Book written about parents’ WWII marriage

Ducky Life Letters

A former Wallaceburg resident has penned a book, which tells the tale about his parents’ 56-month marriage during the Second World War.

Michael Dymond’s book “Ducky: Life Letters” features letters written by his father Donald during WWII, which were sent to his mother Phyllis in Ontario.

“I had written a book that was published back in 2004… a memoir about my sister and I growing up in post war Canada, mainly Chatham, without a father. I wanted to write something about that,” Dymond told the Sydenham Current.

michael dymond
Michael Dymond

When I was doing the research, I was talking to my Mother and asking her questions about Dad. She said ‘you might as well have these.’ So she went to her room and picked up about 250-260 letters that he had written to her over the course of the war, five years. I didn’t know she had them.”

Dymond said over the course of the next year, he read all of them.

“It was a rather daunting emotional task, but I got through them all. I decided that I needed to do something, but it wasn’t until the last 18 months to 2 years that I really got serious about writing,” he said.

Dymond said his parents were married on September 2, 1940, two months after he joined the Canadian Active Forces to be a part of their WWII efforts.

He left for training and guarding all across Canada in January 1941 and eventually for England for final war preparations in June of 1943.

His father then went off to the front in July of 1944 and was killed in action on April 30, 1945.

“They did not have a life together,” Dymond said.

“They lived their life victoriously through the letters for most of the five years that they were married. So I thought there was probably a lot of other people who had done that but since this was my Mom and Dad, I thought I needed to write something for them.”

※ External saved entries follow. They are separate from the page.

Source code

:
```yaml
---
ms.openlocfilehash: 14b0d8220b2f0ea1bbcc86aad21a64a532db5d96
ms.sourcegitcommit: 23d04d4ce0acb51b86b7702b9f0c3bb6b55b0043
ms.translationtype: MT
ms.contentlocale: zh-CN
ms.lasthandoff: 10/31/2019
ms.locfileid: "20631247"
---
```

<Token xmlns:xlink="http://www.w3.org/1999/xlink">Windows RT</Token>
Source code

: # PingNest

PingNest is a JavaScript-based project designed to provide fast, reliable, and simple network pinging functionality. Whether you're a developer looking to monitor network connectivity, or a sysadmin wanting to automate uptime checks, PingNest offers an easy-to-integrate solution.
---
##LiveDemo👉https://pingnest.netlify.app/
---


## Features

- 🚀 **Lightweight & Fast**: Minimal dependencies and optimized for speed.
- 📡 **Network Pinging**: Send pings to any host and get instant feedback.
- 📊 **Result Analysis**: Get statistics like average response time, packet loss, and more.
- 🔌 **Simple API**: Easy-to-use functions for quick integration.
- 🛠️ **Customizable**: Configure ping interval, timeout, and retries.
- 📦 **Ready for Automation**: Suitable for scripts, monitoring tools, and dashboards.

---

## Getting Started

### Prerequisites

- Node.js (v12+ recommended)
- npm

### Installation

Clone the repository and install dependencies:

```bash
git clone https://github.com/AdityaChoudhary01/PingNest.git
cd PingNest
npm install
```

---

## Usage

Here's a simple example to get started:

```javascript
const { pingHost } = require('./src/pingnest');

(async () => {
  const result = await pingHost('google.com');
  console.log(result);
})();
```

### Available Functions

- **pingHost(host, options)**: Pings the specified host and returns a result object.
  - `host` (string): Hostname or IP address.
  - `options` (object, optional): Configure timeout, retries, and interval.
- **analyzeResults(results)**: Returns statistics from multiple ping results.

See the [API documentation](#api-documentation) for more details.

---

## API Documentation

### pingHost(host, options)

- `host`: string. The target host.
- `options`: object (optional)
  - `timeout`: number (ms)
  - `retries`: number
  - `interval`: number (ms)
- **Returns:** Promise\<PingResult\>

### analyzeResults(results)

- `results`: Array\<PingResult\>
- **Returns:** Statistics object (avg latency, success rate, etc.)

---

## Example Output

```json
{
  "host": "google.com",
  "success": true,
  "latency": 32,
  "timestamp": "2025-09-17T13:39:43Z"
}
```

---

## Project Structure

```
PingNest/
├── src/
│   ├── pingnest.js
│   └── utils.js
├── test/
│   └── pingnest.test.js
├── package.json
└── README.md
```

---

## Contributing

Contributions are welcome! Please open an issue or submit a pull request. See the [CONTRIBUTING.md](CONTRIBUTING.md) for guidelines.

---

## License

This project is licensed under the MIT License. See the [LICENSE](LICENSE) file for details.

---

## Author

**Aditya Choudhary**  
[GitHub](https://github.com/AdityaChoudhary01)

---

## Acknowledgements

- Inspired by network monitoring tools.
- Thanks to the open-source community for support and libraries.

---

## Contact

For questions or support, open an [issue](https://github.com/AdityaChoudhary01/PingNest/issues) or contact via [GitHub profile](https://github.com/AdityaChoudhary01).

Dymond said he included about 50 of the his father’s letters verbatim in the book.

“What I wanted to do was showcase them and I guess I expressed some opinion about how hard war is and how it sort of creeps into every ones life and no one is really left untouched by World War. I think a lot of the boys that did go to fight wanted to come to Canada,” he said.

“I tried to build it around their life, when they met, when they got married, the marriage itself, a Christmas dinner at the families house, and then to Niagara Falls for their honeymoon and then him heading off to his training. Than I brought his letters into it. That sort or sequenced through ’41-’45.”

Dymond said it was just recently the 70th anniversary of his death and was also the 70th anniversary of the end of the war, VE Day in Europe on May 10.

He released the book this year to mark both anniversary dates.

The book is available online on Amazon and in a variety of book stores.

He said he plans on doing some book signings to help promote the book.

Dymond and his wife Mary used to live in Wallaceburg and they currently live in Tuscon, Arizona.